- From: <bugzilla@wiggum.w3.org>
- Date: Wed, 31 Aug 2005 21:34:01 +0000
- To: public-qt-comments@w3.org
- Cc:
http://www.w3.org/Bugs/Public/show_bug.cgi?id=1850 ------- Additional Comments From mike@saxonica.com 2005-08-31 21:34 ------- Mary, I'm having trouble understanding exactly what you mean by: Likewise for negative character ranges and so on. That is, you don't mess with the pattern, you check the input string with case folding against the pattern as written. I was originally going to propose a spec which might be what you're suggesting: Under the "i" flag, a string S matches a regex R if there is some case-variant S' of S such that S' matches R in the absence of the "i" flag. A string S' is a case-variant of S if the two strings are the same length and there is a default case mapping between each pair of corresponding characters in the two strings, as defined in section 3.13 of [The Unicode Standard]. This rule seems nice and simple, but it doesn't appear to be the same as Java or Perl, and one must ask whether it is (a) usable, and (b) implementable. It certainly has some surprises, for example "D" matches "[^D]" (because "d" matches "[^D]". I think I will go back to proposing that the tricky cases should be errors. The rule I propose is: when the "i" flag is used, the regex must not include any of the following: * a negative character group * a character class subtraction * a category escape (catEsc, complEsc, or charProp) * any of the multi-character escapes \c, \i, \C, \I * a back-reference If any of these is present when the "i" flag is used, error FORGNNNN is raised.
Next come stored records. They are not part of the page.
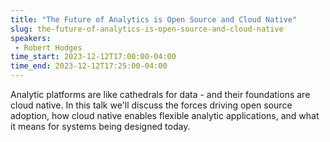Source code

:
 ```yaml
---
title: "The Future of Analytics is Open Source and Cloud Native"
slug: the-future-of-analytics-is-open-source-and-cloud-native
speakers:
 - Robert Hodges
time_start: 2023-12-12T17:00:00-04:00
time_end: 2023-12-12T17:25:00-04:00
---
```


Analytic platforms are like cathedrals for data - and their foundations are cloud native. In this talk we'll discuss the forces driving open source adoption, how cloud native enables flexible analytic applications, and what it means for systems being designed today.
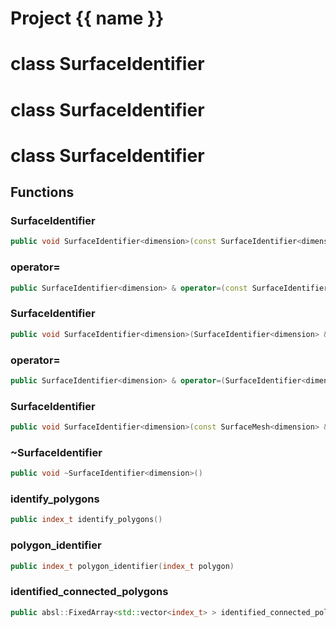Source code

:<script setup>
import {useRoute} from 'vitepress'
const {path} = useRoute()
const tokens = path.split('/')
const words = tokens[2].split('-');
for (let i = 0; i < words.length; i++) {
    words[i] = words[i].charAt(0).toUpperCase() + words[i].slice(1);
    words[i] = words[i].replace('geode', 'Geode')
}
const name = words.join('-');
</script>
# Project {{ name }}

# class SurfaceIdentifier

# class SurfaceIdentifier

# class SurfaceIdentifier


## Functions

### SurfaceIdentifier

```cpp
public void SurfaceIdentifier<dimension>(const SurfaceIdentifier<dimension> & )
```


### operator=

```cpp
public SurfaceIdentifier<dimension> & operator=(const SurfaceIdentifier<dimension> & )
```


### SurfaceIdentifier

```cpp
public void SurfaceIdentifier<dimension>(SurfaceIdentifier<dimension> && )
```


### operator=

```cpp
public SurfaceIdentifier<dimension> & operator=(SurfaceIdentifier<dimension> && )
```


### SurfaceIdentifier

```cpp
public void SurfaceIdentifier<dimension>(const SurfaceMesh<dimension> & surface)
```


### ~SurfaceIdentifier

```cpp
public void ~SurfaceIdentifier<dimension>()
```


### identify_polygons

```cpp
public index_t identify_polygons()
```


### polygon_identifier

```cpp
public index_t polygon_identifier(index_t polygon)
```


### identified_connected_polygons

```cpp
public absl::FixedArray<std::vector<index_t> > identified_connected_polygons()
```




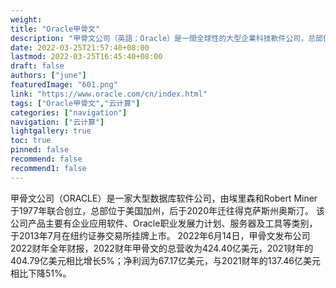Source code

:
 ```yaml
---
weight: 
title: "Oracle甲骨文"
description: "甲骨文公司（英語：Oracle）是一間全球性的大型企業科技軟件公司，总部位于美国得克薩斯州奧斯汀。 現任董事長兼CTO為公司創辦人劳伦斯·埃里森，CEO為凱芝。 至2019年，甲骨文是繼微软後，全球收入第二多的软件公司。"
date: 2022-03-25T21:57:40+08:00
lastmod: 2022-03-25T16:45:40+08:00
draft: false
authors: ["june"]
featuredImage: "601.png"
link: "https://www.oracle.com/cn/index.html"
tags: ["Oracle甲骨文","云计算"]
categories: ["navigation"]
navigation: ["云计算"]
lightgallery: true
toc: true
pinned: false
recommend: false
recommend1: false
---
```

甲骨文公司（ORACLE）是一家大型数据库软件公司，由埃里森和Robert Miner于1977年联合创立，总部位于美国加州，后于2020年迁往得克萨斯州奥斯汀。
该公司产品主要有企业应用软件、Oracle职业发展力计划、服务器及工具等类别，于2013年7月在纽约证券交易所挂牌上市。
2022年6月14日，甲骨文发布公司2022财年全年财报，2022财年甲骨文的总营收为424.40亿美元，2021财年的404.79亿美元相比增长5%；净利润为67.17亿美元，与2021财年的137.46亿美元相比下降51%。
The semantics of the "i" flag is then: A string S matches the regex R under the "i" flag if there exists a string S' that is a case-variant of S such that S' matches R in the absence of the "i" flag; with "case-variant" defined as above. In cases where it is necessary to know which characters matched (for example when $n appears in the replacement string of fn:replace()), the characters that matched are those from the original string S, not from S'. The definition of fn:replace() contains the rule: "If two alternatives within the pattern both match at the same position in the $input, then the match that is chosen is the one matched by the first alternative". I think it would be prudent to relax this rule so that when the "i" flag is used, it is implementation-dependent which match is chosen. That is, if the input string is "a" and the regex is "A|a", it's undefined whether the "A" or the "a" is matched. Michael Kay
Received on Wednesday, 31 August 2005 21:34:06 UTC